- **Material for this task**:

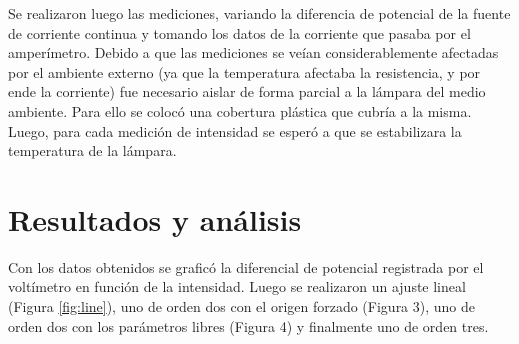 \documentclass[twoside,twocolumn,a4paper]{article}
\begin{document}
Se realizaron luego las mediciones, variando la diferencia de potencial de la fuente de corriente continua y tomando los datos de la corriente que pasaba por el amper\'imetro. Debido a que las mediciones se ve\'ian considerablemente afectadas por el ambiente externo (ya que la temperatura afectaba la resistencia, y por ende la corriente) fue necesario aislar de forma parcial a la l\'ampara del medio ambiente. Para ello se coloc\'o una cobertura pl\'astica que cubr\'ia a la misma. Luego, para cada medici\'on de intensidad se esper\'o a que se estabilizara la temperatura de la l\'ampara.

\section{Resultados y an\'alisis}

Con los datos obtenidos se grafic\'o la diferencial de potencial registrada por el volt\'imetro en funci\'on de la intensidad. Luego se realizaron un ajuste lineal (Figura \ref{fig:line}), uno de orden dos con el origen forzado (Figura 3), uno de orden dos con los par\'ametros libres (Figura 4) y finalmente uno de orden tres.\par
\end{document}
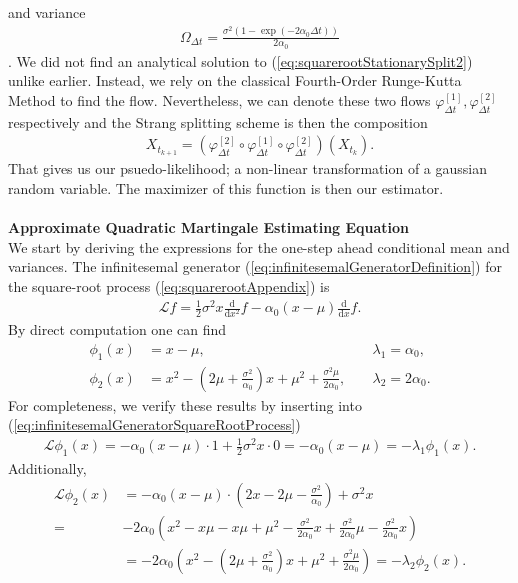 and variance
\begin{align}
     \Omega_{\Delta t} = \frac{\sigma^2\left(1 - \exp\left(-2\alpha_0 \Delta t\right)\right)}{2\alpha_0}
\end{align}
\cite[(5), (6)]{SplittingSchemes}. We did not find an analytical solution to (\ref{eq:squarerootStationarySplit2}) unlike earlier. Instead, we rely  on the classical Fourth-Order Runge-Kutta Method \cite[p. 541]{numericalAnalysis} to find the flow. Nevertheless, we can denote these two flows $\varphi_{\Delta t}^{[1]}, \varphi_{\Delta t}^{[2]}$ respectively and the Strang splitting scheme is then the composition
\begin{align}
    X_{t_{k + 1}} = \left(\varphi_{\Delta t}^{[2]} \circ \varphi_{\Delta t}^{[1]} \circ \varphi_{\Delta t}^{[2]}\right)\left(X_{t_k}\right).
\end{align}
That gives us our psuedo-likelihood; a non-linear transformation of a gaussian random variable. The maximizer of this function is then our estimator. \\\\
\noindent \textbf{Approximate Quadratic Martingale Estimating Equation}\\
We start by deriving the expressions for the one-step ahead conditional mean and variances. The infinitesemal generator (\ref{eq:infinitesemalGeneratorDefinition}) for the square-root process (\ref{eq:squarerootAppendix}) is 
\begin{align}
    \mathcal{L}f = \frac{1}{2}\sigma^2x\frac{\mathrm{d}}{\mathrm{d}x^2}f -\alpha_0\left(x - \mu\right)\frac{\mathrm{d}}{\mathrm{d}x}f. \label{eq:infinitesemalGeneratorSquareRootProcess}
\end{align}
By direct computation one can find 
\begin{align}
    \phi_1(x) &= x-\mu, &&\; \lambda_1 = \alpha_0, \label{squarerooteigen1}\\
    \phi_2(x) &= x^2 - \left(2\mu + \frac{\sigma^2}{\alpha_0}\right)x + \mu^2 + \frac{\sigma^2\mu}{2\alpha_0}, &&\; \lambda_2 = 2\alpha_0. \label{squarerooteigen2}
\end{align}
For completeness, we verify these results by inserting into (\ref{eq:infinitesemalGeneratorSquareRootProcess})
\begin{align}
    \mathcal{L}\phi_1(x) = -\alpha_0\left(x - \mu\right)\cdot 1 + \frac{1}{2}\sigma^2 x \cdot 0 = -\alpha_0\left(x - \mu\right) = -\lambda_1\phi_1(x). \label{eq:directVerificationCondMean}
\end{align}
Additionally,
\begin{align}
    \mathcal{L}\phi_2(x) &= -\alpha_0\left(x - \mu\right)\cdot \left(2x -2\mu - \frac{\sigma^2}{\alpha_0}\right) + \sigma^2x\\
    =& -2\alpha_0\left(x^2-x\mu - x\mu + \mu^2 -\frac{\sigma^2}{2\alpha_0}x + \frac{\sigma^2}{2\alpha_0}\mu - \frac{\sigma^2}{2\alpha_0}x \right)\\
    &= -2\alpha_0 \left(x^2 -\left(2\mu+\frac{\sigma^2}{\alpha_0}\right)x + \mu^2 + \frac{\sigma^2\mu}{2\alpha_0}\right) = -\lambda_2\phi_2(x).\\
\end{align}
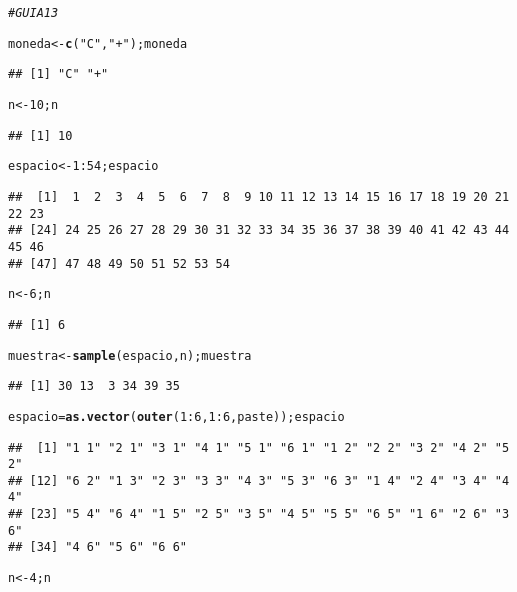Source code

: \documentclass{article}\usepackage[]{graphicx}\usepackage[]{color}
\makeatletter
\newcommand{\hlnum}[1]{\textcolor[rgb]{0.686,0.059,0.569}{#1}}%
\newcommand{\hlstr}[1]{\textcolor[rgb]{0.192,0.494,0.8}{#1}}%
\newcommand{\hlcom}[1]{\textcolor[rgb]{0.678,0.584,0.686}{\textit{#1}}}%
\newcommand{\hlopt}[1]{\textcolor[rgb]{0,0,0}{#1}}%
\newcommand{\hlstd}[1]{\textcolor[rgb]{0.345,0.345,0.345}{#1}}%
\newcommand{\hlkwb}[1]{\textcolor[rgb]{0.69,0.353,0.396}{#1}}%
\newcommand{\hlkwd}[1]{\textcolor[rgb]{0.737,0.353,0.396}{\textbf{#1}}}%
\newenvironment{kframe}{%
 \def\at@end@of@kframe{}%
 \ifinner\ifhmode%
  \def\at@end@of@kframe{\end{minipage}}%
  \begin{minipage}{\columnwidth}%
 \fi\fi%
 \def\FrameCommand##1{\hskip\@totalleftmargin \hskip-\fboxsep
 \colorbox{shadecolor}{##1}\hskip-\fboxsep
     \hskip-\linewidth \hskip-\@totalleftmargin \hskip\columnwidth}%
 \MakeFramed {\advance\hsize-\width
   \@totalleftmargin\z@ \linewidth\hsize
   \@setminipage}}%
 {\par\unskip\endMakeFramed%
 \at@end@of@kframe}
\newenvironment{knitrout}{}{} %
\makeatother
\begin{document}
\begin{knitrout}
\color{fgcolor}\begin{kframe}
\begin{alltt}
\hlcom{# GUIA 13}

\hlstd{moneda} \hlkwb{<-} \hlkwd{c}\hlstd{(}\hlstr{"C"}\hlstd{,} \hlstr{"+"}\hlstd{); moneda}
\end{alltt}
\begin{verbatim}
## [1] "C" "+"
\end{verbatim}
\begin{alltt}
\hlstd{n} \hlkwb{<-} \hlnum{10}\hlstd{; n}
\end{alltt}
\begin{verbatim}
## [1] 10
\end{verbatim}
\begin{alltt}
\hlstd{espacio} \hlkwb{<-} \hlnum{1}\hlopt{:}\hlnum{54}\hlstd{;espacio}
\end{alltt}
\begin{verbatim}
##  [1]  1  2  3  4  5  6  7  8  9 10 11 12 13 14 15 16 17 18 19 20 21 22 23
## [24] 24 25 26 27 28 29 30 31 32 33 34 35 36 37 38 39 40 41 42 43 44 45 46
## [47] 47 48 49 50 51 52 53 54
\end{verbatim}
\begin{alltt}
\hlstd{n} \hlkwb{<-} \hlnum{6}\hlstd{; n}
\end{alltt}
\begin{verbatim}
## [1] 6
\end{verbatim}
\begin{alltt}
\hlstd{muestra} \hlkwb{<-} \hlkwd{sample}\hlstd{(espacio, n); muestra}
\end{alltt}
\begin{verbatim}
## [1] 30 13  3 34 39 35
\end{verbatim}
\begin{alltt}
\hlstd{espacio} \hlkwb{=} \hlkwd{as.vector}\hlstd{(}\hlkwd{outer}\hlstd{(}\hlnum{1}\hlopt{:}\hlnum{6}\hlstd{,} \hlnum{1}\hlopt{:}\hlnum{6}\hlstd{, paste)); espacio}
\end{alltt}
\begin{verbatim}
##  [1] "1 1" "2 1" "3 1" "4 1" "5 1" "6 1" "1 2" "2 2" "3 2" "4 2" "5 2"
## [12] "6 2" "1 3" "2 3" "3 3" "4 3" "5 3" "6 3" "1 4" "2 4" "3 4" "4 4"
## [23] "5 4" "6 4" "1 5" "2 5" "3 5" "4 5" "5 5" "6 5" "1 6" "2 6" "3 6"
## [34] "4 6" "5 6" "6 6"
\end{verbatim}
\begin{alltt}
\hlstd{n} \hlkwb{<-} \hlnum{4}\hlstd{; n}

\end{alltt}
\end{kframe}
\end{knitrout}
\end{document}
* * *
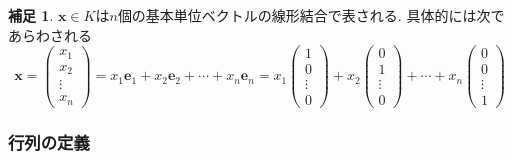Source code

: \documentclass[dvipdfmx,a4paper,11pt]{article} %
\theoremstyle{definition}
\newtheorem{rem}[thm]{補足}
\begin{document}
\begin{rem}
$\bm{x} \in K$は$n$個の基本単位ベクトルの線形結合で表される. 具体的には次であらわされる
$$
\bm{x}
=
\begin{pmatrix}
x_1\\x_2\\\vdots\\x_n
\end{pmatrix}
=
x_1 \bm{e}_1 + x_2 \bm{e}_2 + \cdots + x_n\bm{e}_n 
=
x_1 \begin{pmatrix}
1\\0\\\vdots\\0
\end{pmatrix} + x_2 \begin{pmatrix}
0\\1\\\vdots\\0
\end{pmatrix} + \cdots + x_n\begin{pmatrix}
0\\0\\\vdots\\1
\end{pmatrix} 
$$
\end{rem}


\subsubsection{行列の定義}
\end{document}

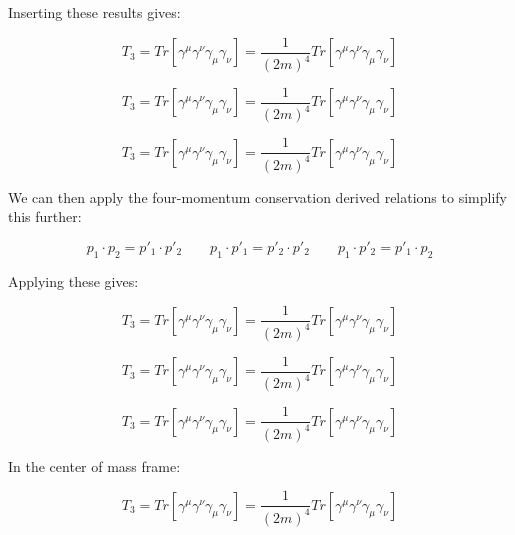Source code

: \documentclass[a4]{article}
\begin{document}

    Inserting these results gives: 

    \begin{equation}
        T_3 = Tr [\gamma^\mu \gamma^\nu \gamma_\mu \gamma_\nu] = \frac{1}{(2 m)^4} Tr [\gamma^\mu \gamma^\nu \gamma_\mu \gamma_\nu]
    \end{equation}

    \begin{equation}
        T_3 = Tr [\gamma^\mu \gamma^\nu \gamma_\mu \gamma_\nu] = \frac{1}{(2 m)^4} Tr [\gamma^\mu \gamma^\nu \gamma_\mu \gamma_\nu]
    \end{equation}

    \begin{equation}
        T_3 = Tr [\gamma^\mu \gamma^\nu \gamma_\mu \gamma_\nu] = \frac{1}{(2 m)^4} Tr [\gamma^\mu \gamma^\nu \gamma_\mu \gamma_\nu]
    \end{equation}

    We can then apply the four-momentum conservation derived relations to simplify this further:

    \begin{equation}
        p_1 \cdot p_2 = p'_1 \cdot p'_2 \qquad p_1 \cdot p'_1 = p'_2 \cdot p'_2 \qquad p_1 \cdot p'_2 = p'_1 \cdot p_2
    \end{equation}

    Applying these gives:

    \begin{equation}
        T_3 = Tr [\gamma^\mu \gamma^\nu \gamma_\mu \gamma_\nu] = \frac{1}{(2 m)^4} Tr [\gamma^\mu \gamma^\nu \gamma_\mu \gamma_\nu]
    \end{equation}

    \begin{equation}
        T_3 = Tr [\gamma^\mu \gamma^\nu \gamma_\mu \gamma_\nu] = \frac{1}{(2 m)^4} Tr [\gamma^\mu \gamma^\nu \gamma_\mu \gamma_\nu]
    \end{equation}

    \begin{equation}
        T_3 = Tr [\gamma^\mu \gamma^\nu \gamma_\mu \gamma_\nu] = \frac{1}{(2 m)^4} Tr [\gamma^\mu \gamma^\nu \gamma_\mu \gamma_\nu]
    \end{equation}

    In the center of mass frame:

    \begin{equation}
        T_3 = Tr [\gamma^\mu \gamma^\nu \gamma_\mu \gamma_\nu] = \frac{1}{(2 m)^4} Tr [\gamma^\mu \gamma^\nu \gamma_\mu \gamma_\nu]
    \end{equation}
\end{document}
...
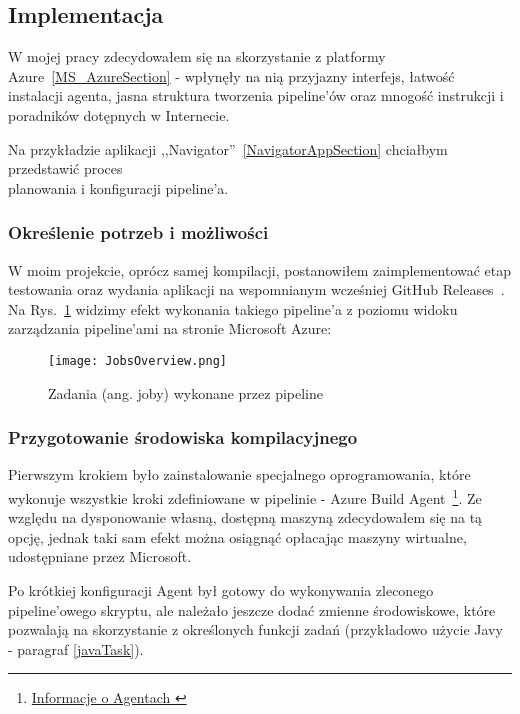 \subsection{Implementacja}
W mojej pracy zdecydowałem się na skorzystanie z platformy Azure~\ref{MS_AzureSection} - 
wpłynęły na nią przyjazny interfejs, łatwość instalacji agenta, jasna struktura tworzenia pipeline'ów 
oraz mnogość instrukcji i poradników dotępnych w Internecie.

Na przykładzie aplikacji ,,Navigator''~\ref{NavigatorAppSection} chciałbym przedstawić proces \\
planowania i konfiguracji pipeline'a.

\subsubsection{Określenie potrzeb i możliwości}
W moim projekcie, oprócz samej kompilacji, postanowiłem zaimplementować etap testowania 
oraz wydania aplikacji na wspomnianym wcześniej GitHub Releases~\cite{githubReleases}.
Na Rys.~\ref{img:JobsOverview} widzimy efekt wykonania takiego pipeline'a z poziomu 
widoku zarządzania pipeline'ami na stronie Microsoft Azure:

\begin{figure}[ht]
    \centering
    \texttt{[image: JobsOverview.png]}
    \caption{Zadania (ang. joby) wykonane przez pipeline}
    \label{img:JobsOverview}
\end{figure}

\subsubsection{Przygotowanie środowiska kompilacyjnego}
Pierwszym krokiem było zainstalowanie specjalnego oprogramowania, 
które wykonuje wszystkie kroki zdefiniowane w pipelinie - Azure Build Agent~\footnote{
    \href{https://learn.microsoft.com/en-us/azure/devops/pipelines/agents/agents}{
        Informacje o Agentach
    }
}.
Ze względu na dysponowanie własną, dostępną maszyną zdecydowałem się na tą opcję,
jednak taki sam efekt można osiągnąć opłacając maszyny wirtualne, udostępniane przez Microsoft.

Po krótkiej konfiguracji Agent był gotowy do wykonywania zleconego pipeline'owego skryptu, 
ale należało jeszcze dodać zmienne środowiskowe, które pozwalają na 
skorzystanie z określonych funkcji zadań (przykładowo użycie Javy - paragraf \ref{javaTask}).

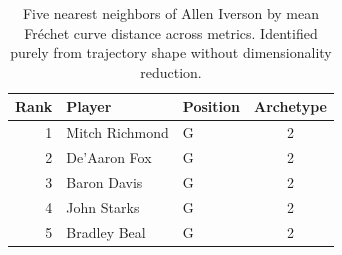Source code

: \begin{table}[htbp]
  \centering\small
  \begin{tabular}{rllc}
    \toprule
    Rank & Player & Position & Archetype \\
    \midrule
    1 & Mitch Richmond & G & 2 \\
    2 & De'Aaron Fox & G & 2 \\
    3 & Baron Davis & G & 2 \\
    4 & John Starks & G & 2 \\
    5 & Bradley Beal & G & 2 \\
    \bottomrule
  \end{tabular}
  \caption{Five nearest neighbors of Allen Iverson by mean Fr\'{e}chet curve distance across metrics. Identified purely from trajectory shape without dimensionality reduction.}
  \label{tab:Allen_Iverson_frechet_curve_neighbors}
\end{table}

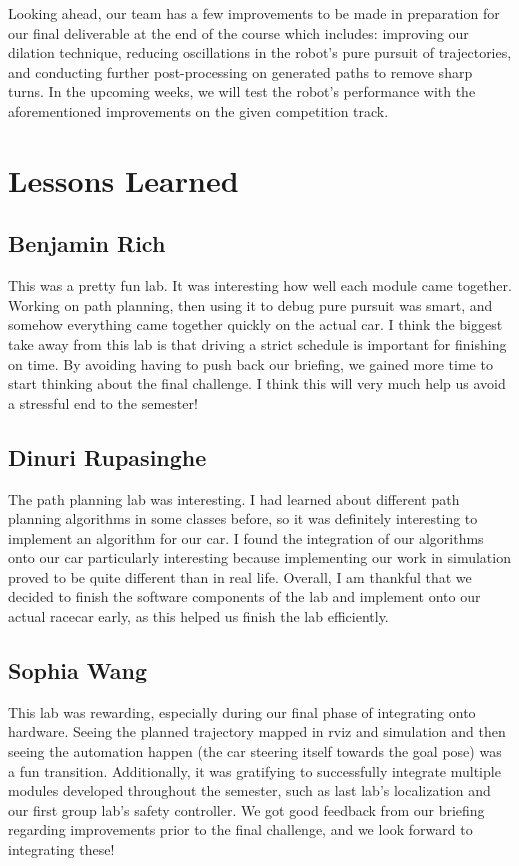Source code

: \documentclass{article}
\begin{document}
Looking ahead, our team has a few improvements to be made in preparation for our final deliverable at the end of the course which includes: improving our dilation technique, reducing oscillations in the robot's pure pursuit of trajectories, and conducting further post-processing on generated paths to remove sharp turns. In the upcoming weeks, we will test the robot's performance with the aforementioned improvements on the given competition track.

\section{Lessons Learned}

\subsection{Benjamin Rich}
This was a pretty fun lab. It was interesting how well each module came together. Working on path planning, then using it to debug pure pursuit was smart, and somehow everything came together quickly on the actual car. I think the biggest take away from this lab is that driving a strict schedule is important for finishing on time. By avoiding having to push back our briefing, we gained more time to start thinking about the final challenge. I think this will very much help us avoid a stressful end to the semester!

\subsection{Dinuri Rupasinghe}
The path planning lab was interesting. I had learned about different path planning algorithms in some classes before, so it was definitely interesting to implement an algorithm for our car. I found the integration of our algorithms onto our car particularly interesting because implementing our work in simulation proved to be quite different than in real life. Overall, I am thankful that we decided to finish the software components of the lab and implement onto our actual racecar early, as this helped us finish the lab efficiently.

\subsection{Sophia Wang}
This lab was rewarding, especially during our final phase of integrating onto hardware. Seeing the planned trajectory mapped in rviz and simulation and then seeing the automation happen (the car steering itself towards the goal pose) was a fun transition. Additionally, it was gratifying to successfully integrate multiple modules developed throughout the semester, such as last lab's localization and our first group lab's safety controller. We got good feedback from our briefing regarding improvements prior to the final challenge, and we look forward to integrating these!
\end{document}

- **Problem to work on**: Scan the lines above for the word "linewidth". Return each one that has it.

- **Solution for this task**:
     \hskip-\linewidth \hskip-\@totalleftmargin \hskip\columnwidth}%
   \@totalleftmargin\z@ \linewidth\hsize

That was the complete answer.